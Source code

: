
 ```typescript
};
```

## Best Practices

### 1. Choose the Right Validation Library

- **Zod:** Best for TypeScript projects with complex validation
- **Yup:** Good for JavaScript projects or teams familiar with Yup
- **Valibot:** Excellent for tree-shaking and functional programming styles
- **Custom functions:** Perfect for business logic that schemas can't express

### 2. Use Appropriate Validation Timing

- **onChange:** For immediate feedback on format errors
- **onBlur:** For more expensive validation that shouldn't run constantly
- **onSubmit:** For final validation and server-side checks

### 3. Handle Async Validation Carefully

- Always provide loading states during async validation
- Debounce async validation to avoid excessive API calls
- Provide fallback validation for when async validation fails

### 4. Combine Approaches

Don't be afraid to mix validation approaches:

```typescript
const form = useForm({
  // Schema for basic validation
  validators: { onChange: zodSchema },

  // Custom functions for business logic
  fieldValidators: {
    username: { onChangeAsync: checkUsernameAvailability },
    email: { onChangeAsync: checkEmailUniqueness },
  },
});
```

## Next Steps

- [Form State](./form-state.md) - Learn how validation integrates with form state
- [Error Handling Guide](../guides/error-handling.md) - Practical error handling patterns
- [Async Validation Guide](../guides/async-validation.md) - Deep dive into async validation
☆ ☆ ☆
■ Exercise description: In the records above, find each line with the word "guides" and copy it out.

■ Answer below:
- [Error Handling Guide](../guides/error-handling.md) - Practical error handling patterns
- [Async Validation Guide](../guides/async-validation.md) - Deep dive into async validation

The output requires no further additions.